Information supplied START

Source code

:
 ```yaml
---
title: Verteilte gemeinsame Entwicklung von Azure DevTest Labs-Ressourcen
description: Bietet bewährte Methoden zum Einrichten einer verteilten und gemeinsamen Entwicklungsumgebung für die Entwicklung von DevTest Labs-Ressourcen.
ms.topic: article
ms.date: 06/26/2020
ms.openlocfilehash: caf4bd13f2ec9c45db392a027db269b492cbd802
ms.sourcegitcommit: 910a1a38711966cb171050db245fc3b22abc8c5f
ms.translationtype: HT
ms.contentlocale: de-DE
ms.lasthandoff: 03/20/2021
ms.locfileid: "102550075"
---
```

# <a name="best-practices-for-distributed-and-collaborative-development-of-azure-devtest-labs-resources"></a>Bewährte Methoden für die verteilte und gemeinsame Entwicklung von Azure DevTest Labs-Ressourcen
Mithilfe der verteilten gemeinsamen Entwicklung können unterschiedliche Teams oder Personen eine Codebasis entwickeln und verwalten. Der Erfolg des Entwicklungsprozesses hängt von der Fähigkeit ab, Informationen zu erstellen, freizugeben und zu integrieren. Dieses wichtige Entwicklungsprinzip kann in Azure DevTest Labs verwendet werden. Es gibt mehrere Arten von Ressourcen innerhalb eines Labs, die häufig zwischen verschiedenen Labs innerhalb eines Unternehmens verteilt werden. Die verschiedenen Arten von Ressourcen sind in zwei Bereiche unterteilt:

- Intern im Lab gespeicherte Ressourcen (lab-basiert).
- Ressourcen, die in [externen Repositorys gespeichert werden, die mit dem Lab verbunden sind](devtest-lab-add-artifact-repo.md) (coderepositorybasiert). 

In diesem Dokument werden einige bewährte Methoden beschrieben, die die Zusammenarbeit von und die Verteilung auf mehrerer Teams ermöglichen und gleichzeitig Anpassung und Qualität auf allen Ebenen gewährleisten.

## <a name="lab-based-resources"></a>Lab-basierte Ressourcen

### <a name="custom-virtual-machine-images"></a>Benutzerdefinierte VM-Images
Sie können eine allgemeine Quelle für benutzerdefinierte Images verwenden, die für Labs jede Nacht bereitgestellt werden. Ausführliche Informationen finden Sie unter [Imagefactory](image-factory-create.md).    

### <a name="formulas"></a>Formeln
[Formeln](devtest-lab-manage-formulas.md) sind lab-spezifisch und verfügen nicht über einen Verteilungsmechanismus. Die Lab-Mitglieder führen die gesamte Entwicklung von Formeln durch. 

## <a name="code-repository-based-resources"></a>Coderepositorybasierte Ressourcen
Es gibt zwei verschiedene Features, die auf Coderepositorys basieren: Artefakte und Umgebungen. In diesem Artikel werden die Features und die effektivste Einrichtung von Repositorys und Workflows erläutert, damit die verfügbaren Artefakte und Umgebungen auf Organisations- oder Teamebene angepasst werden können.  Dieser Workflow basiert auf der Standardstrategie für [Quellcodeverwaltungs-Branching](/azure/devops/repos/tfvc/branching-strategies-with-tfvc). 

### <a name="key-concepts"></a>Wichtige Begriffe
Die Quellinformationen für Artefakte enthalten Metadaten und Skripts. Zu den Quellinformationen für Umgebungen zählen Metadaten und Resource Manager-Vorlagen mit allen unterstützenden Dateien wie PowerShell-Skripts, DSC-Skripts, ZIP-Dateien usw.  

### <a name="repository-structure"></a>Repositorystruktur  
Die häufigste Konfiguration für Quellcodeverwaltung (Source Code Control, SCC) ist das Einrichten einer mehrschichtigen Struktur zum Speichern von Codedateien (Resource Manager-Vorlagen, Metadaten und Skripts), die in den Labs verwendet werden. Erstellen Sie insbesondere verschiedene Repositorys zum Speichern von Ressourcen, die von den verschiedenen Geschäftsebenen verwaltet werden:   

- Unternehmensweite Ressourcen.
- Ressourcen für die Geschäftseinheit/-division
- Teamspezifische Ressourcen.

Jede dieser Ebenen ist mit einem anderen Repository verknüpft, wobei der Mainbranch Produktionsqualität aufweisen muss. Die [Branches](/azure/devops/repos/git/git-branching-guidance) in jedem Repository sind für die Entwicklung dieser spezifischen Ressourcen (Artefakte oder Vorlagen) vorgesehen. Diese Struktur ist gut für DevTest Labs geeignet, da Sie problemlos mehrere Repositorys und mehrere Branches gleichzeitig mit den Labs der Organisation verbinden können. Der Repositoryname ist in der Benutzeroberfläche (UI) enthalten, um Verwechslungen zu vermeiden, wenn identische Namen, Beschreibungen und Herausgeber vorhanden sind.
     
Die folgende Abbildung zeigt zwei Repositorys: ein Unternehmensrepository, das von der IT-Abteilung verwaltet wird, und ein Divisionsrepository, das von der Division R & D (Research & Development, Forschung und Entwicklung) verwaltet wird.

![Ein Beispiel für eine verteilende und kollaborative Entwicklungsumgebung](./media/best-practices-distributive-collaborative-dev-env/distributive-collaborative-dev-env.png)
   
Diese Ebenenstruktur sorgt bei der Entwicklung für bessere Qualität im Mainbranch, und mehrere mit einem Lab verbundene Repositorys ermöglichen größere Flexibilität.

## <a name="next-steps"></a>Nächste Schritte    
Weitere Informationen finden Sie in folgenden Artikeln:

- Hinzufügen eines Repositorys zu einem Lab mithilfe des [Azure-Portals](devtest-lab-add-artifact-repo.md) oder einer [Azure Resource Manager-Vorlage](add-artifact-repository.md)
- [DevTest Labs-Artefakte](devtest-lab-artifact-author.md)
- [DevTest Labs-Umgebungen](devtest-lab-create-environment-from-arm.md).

Information supplied END
Information supplied START

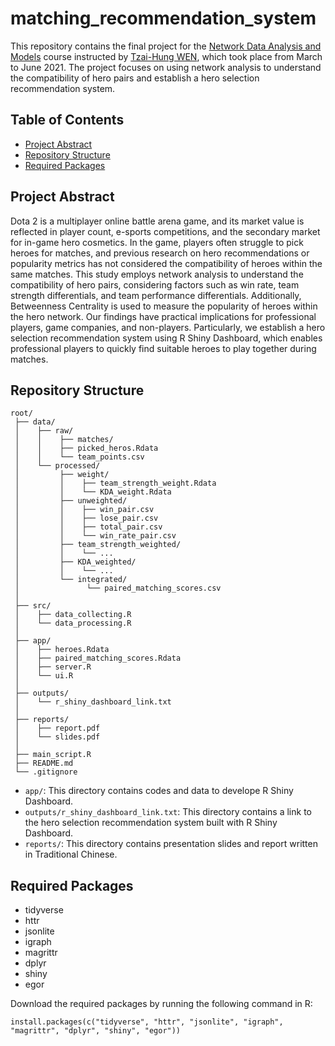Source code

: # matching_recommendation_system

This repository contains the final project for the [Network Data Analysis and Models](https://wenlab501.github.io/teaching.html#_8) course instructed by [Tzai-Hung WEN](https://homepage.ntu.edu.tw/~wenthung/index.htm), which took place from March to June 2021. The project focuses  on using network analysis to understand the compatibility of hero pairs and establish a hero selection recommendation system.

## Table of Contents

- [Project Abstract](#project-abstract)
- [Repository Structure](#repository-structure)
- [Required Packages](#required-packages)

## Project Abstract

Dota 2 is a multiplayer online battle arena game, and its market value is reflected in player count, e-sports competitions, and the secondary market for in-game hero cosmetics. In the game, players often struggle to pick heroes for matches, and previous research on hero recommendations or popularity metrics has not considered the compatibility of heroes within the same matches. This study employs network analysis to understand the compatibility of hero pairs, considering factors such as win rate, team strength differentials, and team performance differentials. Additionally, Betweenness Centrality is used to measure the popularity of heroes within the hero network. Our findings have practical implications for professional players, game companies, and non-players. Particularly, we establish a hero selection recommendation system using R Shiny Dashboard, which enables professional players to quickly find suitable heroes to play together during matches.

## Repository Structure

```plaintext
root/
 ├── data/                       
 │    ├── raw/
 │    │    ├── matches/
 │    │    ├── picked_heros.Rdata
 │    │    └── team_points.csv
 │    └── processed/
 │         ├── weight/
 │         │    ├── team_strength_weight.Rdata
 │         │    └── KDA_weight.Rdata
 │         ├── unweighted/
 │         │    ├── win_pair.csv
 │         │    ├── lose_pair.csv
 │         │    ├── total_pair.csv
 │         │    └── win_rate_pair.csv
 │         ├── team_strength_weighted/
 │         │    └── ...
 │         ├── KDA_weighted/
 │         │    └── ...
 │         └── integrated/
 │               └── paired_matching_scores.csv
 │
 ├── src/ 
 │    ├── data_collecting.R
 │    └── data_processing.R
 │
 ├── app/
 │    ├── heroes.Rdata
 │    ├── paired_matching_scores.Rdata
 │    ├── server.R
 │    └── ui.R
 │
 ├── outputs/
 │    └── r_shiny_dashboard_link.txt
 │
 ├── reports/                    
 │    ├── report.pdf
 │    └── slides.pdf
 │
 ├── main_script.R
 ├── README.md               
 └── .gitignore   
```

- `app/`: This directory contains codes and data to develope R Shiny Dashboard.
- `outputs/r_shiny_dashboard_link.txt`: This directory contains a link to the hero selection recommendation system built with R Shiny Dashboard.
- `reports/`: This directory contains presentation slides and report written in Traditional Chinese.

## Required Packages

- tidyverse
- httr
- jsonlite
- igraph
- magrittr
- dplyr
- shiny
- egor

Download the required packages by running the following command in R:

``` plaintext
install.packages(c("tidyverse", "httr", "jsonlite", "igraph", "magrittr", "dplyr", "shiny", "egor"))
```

Information supplied END

* _Your assignment_
Would you please copy every line in the data that contains the word "practices"?

* _Result of the exercise_
# <a name="best-practices-for-distributed-and-collaborative-development-of-azure-devtest-labs-resources"></a>Bewährte Methoden für die verteilte und gemeinsame Entwicklung von Azure DevTest Labs-Ressourcen
![Ein Beispiel für eine verteilende und kollaborative Entwicklungsumgebung](./media/best-practices-distributive-collaborative-dev-env/distributive-collaborative-dev-env.png)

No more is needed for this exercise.